Le piante madri sono state ritrovate nell’area di Gualdo Tadino (PG), ma la sua origine è sconosciuta. Viene coltivata nelle zone di alta collina di questa area e intorno a Gubbio (PG), in piante singole. E’ un’ottima  varietà autunnale, un tempo apprezzata per la sua serbevolezza e la sua resistenza al trasporto. L’albero è vigoroso, molto rustico e produttivo,  a chioma espansa; produce in maniera alternata, fiorisce in epoca medio tardiva. Il frutto  è  medio, di forma rotondeggiante, con costolature evidenti. Il peduncolo è  medio-lungo   inserito in cavità poco profonda e costoluta. La cavità calicina è ampia e liscia. La buccia si presenta fine, liscia,  di colore giallo paglierino con poche striature rosate dalla parte del sole. La polpa è bianca, acidula,  aromatica e croccante e di ottima qualità.
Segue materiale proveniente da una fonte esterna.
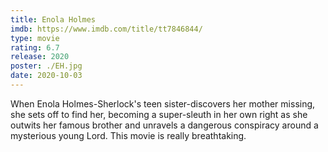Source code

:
 ```yaml
---
title: Enola Holmes
imdb: https://www.imdb.com/title/tt7846844/
type: movie
rating: 6.7
release: 2020
poster: ./EH.jpg
date: 2020-10-03
---
```

When Enola Holmes-Sherlock's teen sister-discovers her mother missing, she sets off to find her, becoming a super-sleuth in her own right as she outwits her famous brother and unravels a dangerous conspiracy around a mysterious young Lord.
This movie is really breathtaking. 
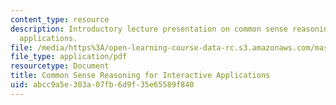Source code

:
 ```yaml
---
content_type: resource
description: Introductory lecture presentation on common sense reasoning for interactive
  applications.
file: /media/https%3A/open-learning-course-data-rc.s3.amazonaws.com/mas-964-common-sense-reasoning-for-interactive-applications-fall-2002/abcc9a5e303a07fb6d9f35e65589f840_lec_noter_henry_1.pdf
file_type: application/pdf
resourcetype: Document
title: Common Sense Reasoning for Interactive Applications
uid: abcc9a5e-303a-07fb-6d9f-35e65589f840
---
```

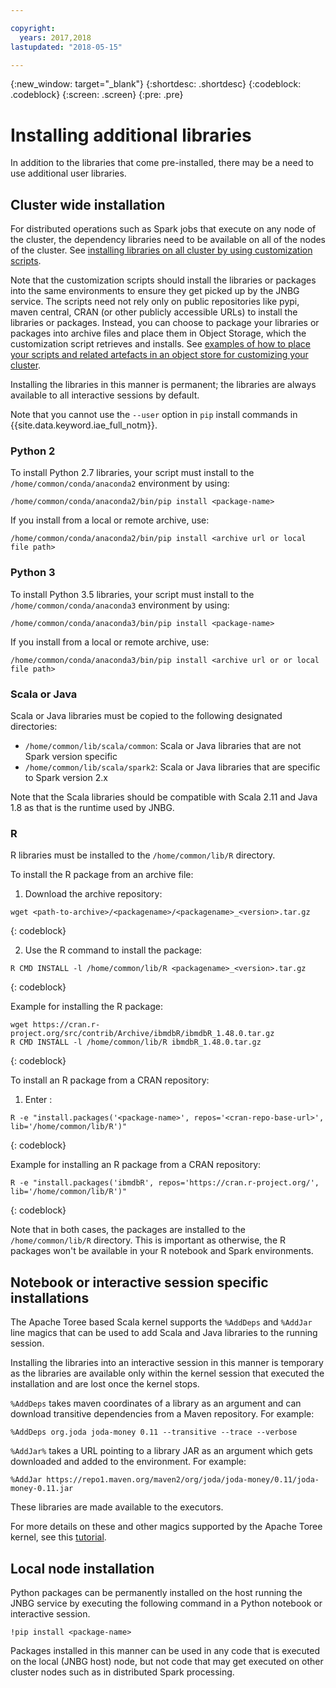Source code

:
 ```yaml
---

copyright:
  years: 2017,2018
lastupdated: "2018-05-15"

---
```


<!-- Attribute definitions -->
{:new_window: target="_blank"}
{:shortdesc: .shortdesc}
{:codeblock: .codeblock}
{:screen: .screen}
{:pre: .pre}

# Installing additional libraries

In addition to the libraries that come pre-installed, there may be a need to use additional user libraries.

## Cluster wide installation

For distributed operations such as Spark jobs that execute on any node of the cluster, the dependency libraries need to be available on all of the nodes of the cluster. See [installing libraries on all cluster by using customization scripts](./customizing-cluster.html).

Note that the customization scripts should install the libraries or packages into the same environments to ensure they get picked up by the JNBG service. The scripts need not rely only on public repositories like pypi, maven central, CRAN (or other publicly accessible URLs) to install the libraries or packages. Instead, you can choose to package your libraries or packages into archive files and place them in Object Storage, which the customization script retrieves and installs. See  [examples of how to place your scripts and related artefacts in an object store for customizing your cluster](./example-of-customizations.html).

Installing the libraries in this manner is permanent; the libraries are always available to all interactive sessions by default.

Note that you cannot use the `--user` option in `pip` install commands in {{site.data.keyword.iae_full_notm}}.

### Python 2

To install Python 2.7 libraries, your script must install to the `/home/common/conda/anaconda2` environment by using:

 ```
 /home/common/conda/anaconda2/bin/pip install <package-name>
 ```

 If you install from a local or remote archive, use:

 ```
 /home/common/conda/anaconda2/bin/pip install <archive url or local file path>
 ```

### Python 3

To install Python 3.5 libraries, your script must install to the `/home/common/conda/anaconda3` environment by using:

 ```
 /home/common/conda/anaconda3/bin/pip install <package-name>
 ```

 If you install from a local or remote archive, use:

 ```
 /home/common/conda/anaconda3/bin/pip install <archive url or or local file path>
 ```

### Scala or Java

Scala or Java libraries must be copied to the following designated directories:

 * `/home/common/lib/scala/common`: Scala or Java libraries that are not Spark version specific
 * `/home/common/lib/scala/spark2`: Scala or Java libraries that are specific to Spark version 2.x

 Note that the Scala libraries should be compatible with Scala 2.11 and Java 1.8 as that is the runtime used by JNBG.

### R

R libraries must be installed to the `/home/common/lib/R` directory.

To install the R package from an archive file:

1. Download the archive repository:

 ```
wget <path-to-archive>/<packagename>/<packagename>_<version>.tar.gz
```
{: codeblock}

2. Use the R command to install the package:

 ```
R CMD INSTALL -l /home/common/lib/R <packagename>_<version>.tar.gz
```
{: codeblock}

 Example for installing the R package:
```
wget https://cran.r-project.org/src/contrib/Archive/ibmdbR/ibmdbR_1.48.0.tar.gz
R CMD INSTALL -l /home/common/lib/R ibmdbR_1.48.0.tar.gz
```
{: codeblock}

To install an R package from a CRAN repository:

1. Enter :
```
R -e "install.packages('<package-name>', repos='<cran-repo-base-url>', lib='/home/common/lib/R')"
```
{: codeblock}

 Example for installing an R package from a CRAN repository:
```
R -e "install.packages('ibmdbR', repos='https://cran.r-project.org/', lib='/home/common/lib/R')"
```
{: codeblock}

Note that in both cases, the packages are installed to the `/home/common/lib/R` directory. This is important as otherwise, the R packages won't be available in your R notebook and Spark environments.

## Notebook or interactive session specific installations

The Apache Toree based Scala kernel supports the `%AddDeps` and `%AddJar` line magics that can be used to add Scala and Java libraries to the running session.

Installing the libraries into an interactive session in this manner is temporary as the libraries are available only within the kernel session that executed the installation and are lost once the kernel stops.

`%AddDeps` takes maven coordinates of a library as an argument and can download transitive dependencies from a Maven repository. For example:

```
%AddDeps org.joda joda-money 0.11 --transitive --trace --verbose
```

`%AddJar%` takes a URL pointing to a library JAR as an argument which gets downloaded and added to the environment. For example:

```
%AddJar https://repo1.maven.org/maven2/org/joda/joda-money/0.11/joda-money-0.11.jar
```
These libraries are made available to the executors.

For more details on these and other magics supported by the Apache Toree kernel, see this [tutorial](https://github.com/apache/incubator-toree/blob/master/etc/examples/notebooks/magic-tutorial.ipynb).

## Local node installation

Python packages can be permanently installed on the host running the JNBG service by executing the following command in a Python notebook or interactive session.

```
!pip install <package-name>
```

Packages installed in this manner can be used in any code that is executed on the local (JNBG host) node, but not code that may get executed on other cluster nodes such as in distributed Spark processing.
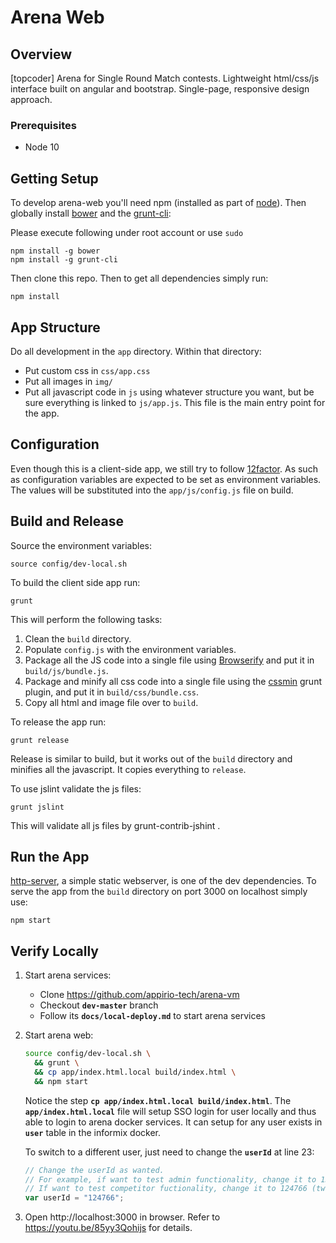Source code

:Arena Web
=========

## Overview ##

[topcoder] Arena for Single Round Match contests. Lightweight html/css/js interface built on angular and bootstrap. Single-page, responsive design approach.

### Prerequisites

  - Node 10
## Getting Setup ##

To develop arena-web you'll need npm (installed as part of [node](http://nodejs.org)). Then globally install [bower](http://bower.io) and the [grunt-cli](http://gruntjs.com/getting-started):

Please execute following under root account or use `sudo`

```
npm install -g bower
npm install -g grunt-cli
```

Then clone this repo. Then to get all dependencies simply run:
```
npm install
```

## App Structure ##

Do all development in the `app` directory. Within that directory:

- Put custom css in `css/app.css`
- Put all images in `img/`
- Put all javascript code in `js` using whatever structure you want, but be sure everything is linked to `js/app.js`. This file is the main entry point for the app.

## Configuration ##

Even though this is a client-side app, we still try to follow [12factor](http://12factor.net/config). As such as configuration variables are expected to be set as environment variables. The values will be substituted into the `app/js/config.js` file on build.

## Build and Release ##

Source the environment variables:
```
source config/dev-local.sh
```

To build the client side app run:
```
grunt
```
This will perform the following tasks:

1. Clean the `build` directory.
1. Populate `config.js` with the environment variables.
1. Package all the JS code into a single file using [Browserify](http://browserify.org/) and put it in `build/js/bundle.js`.
1. Package and minify all css code into a single file using the [cssmin](https://npmjs.org/package/grunt-contrib-cssmin) grunt plugin, and put it in `build/css/bundle.css`.
1. Copy all html and image file over to `build`.

To release the app run:
```
grunt release
```
Release is similar to build, but it works out of the `build` directory and minifies all the javascript. It copies everything to `release`.

To use jslint validate the js files:
```
grunt jslint
```
This will validate all js files by grunt-contrib-jshint .


## Run the App ##

[http-server](https://npmjs.org/package/http-server), a simple static webserver, is one of the dev dependencies. To serve the app from the `build` directory on port 3000 on localhost simply use:
```
npm start
```

## Verify Locally ##

  1. Start arena services:

     - Clone https://github.com/appirio-tech/arena-vm
     - Checkout **`dev-master`** branch
     - Follow its **`docs/local-deploy.md`** to start arena services

  2. Start arena web:

     ```bash
     source config/dev-local.sh \
       && grunt \
       && cp app/index.html.local build/index.html \
       && npm start
     ```

     Notice the step **`cp app/index.html.local build/index.html`**. The **`app/index.html.local`** file will setup SSO login for user locally and thus able to login to arena docker services. It can setup for any user exists in **`user`** table in the informix docker.

     To switch to a different user, just need to change the **`userId`** at line 23:

     ```javascript
     // Change the userId as wanted.
     // For example, if want to test admin functionality, change it to 132456 (heffan)
     // If want to test competitor fuctionality, change it to 124766 (twight)
     var userId = "124766"; 
     ```

  3. Open http://localhost:3000 in browser. Refer to https://youtu.be/85yy3Qohijs for details.



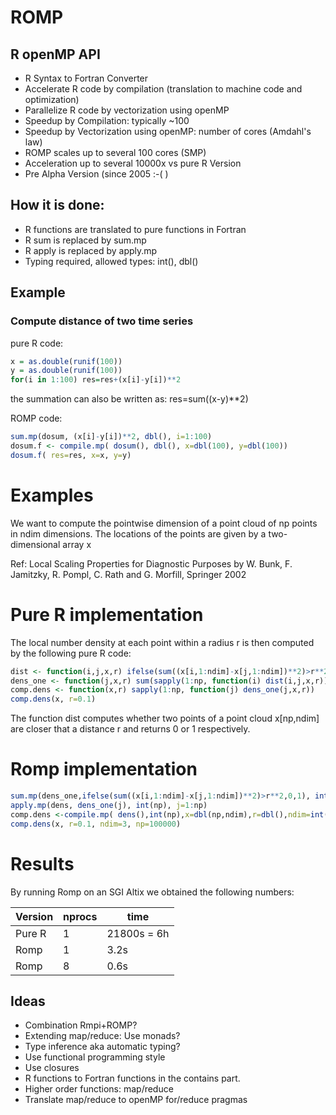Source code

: # ROMP

## R openMP API
* R Syntax to Fortran Converter
* Accelerate R code by compilation (translation to machine code and optimization)
* Parallelize R code by vectorization using openMP
* Speedup by Compilation: typically ~100
* Speedup by Vectorization using openMP: number of cores (Amdahl's law)
* ROMP scales up to several 100 cores (SMP)
* Acceleration up to several 10000x vs pure R Version
* Pre Alpha Version (since 2005 :-( )

## How it is done:
* R functions are translated to pure functions in Fortran
* R sum is replaced by sum.mp
* R apply is replaced by apply.mp
* Typing required, allowed types: int(), dbl()

## Example

### Compute distance of two time series
pure R code: 
```R 
x = as.double(runif(100)) 
y = as.double(runif(100)) 
for(i in 1:100) res=res+(x[i]-y[i])**2
```
the summation can also be written as: res=sum((x-y)**2)

ROMP code: 
```R 
sum.mp(dosum, (x[i]-y[i])**2, dbl(), i=1:100)
dosum.f <- compile.mp( dosum(), dbl(), x=dbl(100), y=dbl(100))
dosum.f( res=res, x=x, y=y) 
```
# Examples

We want to compute the pointwise dimension of a point cloud of np points in ndim dimensions. The locations of the points are given by a two-dimensional array x

Ref: Local Scaling Properties for Diagnostic Purposes by W. Bunk, F. Jamitzky, R. Pompl, C. Rath and G. Morfill, Springer 2002

# Pure R implementation

The local number density at each point within a radius r is then computed by the following pure R code: 
```R
dist <- function(i,j,x,r) ifelse(sum((x[i,1:ndim]-x[j,1:ndim])**2)>r**2,0,1)
dens_one <- function(j,x,r) sum(sapply(1:np, function(i) dist(i,j,x,r)))
comp.dens <- function(x,r) sapply(1:np, function(j) dens_one(j,x,r))
comp.dens(x, r=0.1) 
```
The function dist computes whether two points of a point cloud x[np,ndim] are closer that a distance r and returns 0 or 1 respectively.
# Romp implementation
```R
sum.mp(dens_one,ifelse(sum((x[i,1:ndim]-x[j,1:ndim])**2)>r**2,0,1), int(), i=1:np, j=int())
apply.mp(dens, dens_one(j), int(np), j=1:np)
comp.dens <-compile.mp( dens(),int(np),x=dbl(np,ndim),r=dbl(),ndim=int(),np=int())
comp.dens(x, r=0.1, ndim=3, np=100000) 
```
# Results
By running Romp on an SGI Altix we obtained the following numbers:

| Version |nprocs | time |
| --- | --- | --- |
| Pure R | 1 | 21800s = 6h |
| Romp   | 1 | 3.2s        |
| Romp   | 8 | 0.6s        |


## Ideas
* Combination Rmpi+ROMP?
* Extending map/reduce: Use monads?
* Type inference aka automatic typing?
* Use functional programming style
* Use closures
* R functions to Fortran functions in the contains part.
* Higher order functions: map/reduce
* Translate map/reduce to openMP for/reduce pragmas

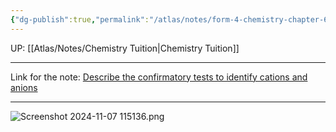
 ```yaml
---
{"dg-publish":true,"permalink":"/atlas/notes/form-4-chemistry-chapter-6-qualitative-analysis-note/","noteIcon":""}
---
```


UP: [[Atlas/Notes/Chemistry Tuition\|Chemistry Tuition]]

---
Link for the note: [Describe the confirmatory tests to identify cations and anions](https://app.pandai.org/note/read/kssm-ch-10-06-11/kssm-f4-ch-06-11-02/analisis-kualitatif)

---

![Screenshot 2024-11-07 115136.png](/img/user/Atlas/Utilities/Images/Screenshot%202024-11-07%20115136.png)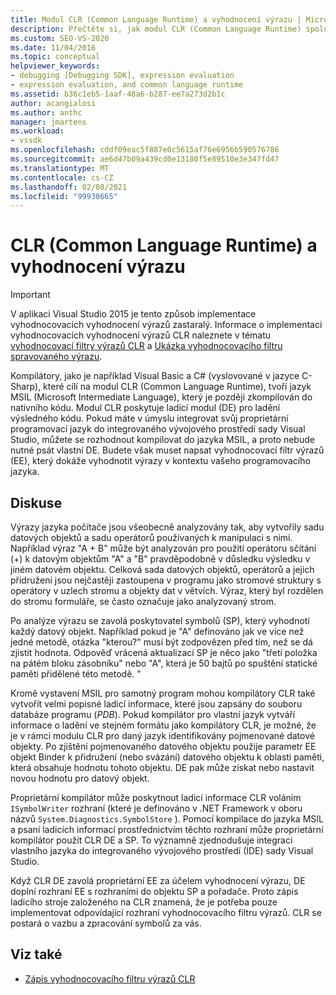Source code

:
 ```yaml
---
title: Modul CLR (Common Language Runtime) a vyhodnocení výrazu | Microsoft Docs
description: Přečtěte si, jak modul CLR (Common Language Runtime) spolupracuje s ladicím modulem a jak integrovat proprietární programovací jazyk do integrovaného vývojového prostředí sady Visual Studio.
ms.custom: SEO-VS-2020
ms.date: 11/04/2016
ms.topic: conceptual
helpviewer_keywords:
- debugging [Debugging SDK], expression evaluation
- expression evaluation, and common language runtime
ms.assetid: b36c1eb5-1aaf-48a6-b287-ee7a273d2b1c
author: acangialosi
ms.author: anthc
manager: jmartens
ms.workload:
- vssdk
ms.openlocfilehash: cddf09eac5f887e0c5615af76e6956b590576786
ms.sourcegitcommit: ae6d47b09a439cd0e13180f5e89510e3e347fd47
ms.translationtype: MT
ms.contentlocale: cs-CZ
ms.lasthandoff: 02/08/2021
ms.locfileid: "99930665"
---
```

# <a name="common-language-runtime-and-expression-evaluation"></a>CLR (Common Language Runtime) a vyhodnocení výrazu
> [!IMPORTANT]
> V aplikaci Visual Studio 2015 je tento způsob implementace vyhodnocovacích vyhodnocení výrazů zastaralý. Informace o implementaci vyhodnocovacích vyhodnocení výrazů CLR naleznete v tématu [vyhodnocovací filtry výrazů CLR](https://github.com/Microsoft/ConcordExtensibilitySamples/wiki/CLR-Expression-Evaluators) a [Ukázka vyhodnocovacího filtru spravovaného výrazu](https://github.com/Microsoft/ConcordExtensibilitySamples/wiki/Managed-Expression-Evaluator-Sample).

 Kompilátory, jako je například Visual Basic a C# (vyslovované v jazyce C-Sharp), které cílí na modul CLR (Common Language Runtime), tvoří jazyk MSIL (Microsoft Intermediate Language), který je později zkompilován do nativního kódu. Modul CLR poskytuje ladicí modul (DE) pro ladění výsledného kódu. Pokud máte v úmyslu integrovat svůj proprietární programovací jazyk do integrovaného vývojového prostředí sady Visual Studio, můžete se rozhodnout kompilovat do jazyka MSIL, a proto nebude nutné psát vlastní DE. Budete však muset napsat vyhodnocovací filtr výrazů (EE), který dokáže vyhodnotit výrazy v kontextu vašeho programovacího jazyka.

## <a name="discussion"></a>Diskuse
 Výrazy jazyka počítače jsou všeobecně analyzovány tak, aby vytvořily sadu datových objektů a sadu operátorů používaných k manipulaci s nimi. Například výraz "A + B" může být analyzován pro použití operátoru sčítání (+) k datovým objektům "A" a "B" pravděpodobně v důsledku výsledku v jiném datovém objektu. Celková sada datových objektů, operátorů a jejich přidružení jsou nejčastěji zastoupena v programu jako stromové struktury s operátory v uzlech stromu a objekty dat v větvích. Výraz, který byl rozdělen do stromu formuláře, se často označuje jako analyzovaný strom.

 Po analýze výrazu se zavolá poskytovatel symbolů (SP), který vyhodnotí každý datový objekt. Například pokud je "A" definováno jak ve více než jedné metodě, otázka "kterou?" musí být zodpovězen před tím, než se dá zjistit hodnota. Odpověď vrácená aktualizací SP je něco jako "třetí položka na pátém bloku zásobníku" nebo "A", která je 50 bajtů po spuštění statické paměti přidělené této metodě. "

 Kromě vystavení MSIL pro samotný program mohou kompilátory CLR také vytvořit velmi popisné ladicí informace, které jsou zapsány do souboru databáze programu (*PDB*). Pokud kompilátor pro vlastní jazyk vytváří informace o ladění ve stejném formátu jako kompilátory CLR, je možné, že je v rámci modulu CLR pro daný jazyk identifikovány pojmenované datové objekty. Po zjištění pojmenovaného datového objektu použije parametr EE objekt Binder k přidružení (nebo svázání) datového objektu k oblasti paměti, která obsahuje hodnotu tohoto objektu. DE pak může získat nebo nastavit novou hodnotu pro datový objekt.

 Proprietární kompilátor může poskytnout ladicí informace CLR voláním `ISymbolWriter` rozhraní (které je definováno v .NET Framework v oboru názvů `System.Diagnostics.SymbolStore` ). Pomocí kompilace do jazyka MSIL a psaní ladicích informací prostřednictvím těchto rozhraní může proprietární kompilátor použít CLR DE a SP. To významně zjednodušuje integraci vlastního jazyka do integrovaného vývojového prostředí (IDE) sady Visual Studio.

 Když CLR DE zavolá proprietární EE za účelem vyhodnocení výrazu, DE doplní rozhraní EE s rozhraními do objektu SP a pořadače. Proto zápis ladicího stroje založeného na CLR znamená, že je potřeba pouze implementovat odpovídající rozhraní vyhodnocovacího filtru výrazů. CLR se postará o vazbu a zpracování symbolů za vás.

## <a name="see-also"></a>Viz také
- [Zápis vyhodnocovacího filtru výrazů CLR](../../extensibility/debugger/writing-a-common-language-runtime-expression-evaluator.md)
Viene raccolta tradizionalmente in ottobre  e si conserva in fruttaio fino alla primavera successiva. In passato era spesso conservata anche in collane appese. Si comincia a consumare in novembre.

Questa mela si adatta al consumo fresco e alla cottura. Data la consistenza della sua polpa può essere anche consumata fritta, in fette sottili: si prepara una pastella di farina, acqua, un pizzico di sale, un tuorlo d’uovo, un cucchiaio di cognac, un cucchiaio di olio d’oliva. Si lavora e si lascia riposare per due ore. Prima di usarla, per friggere,  si aggiunge anche la chiara dell’uovo montata a neve.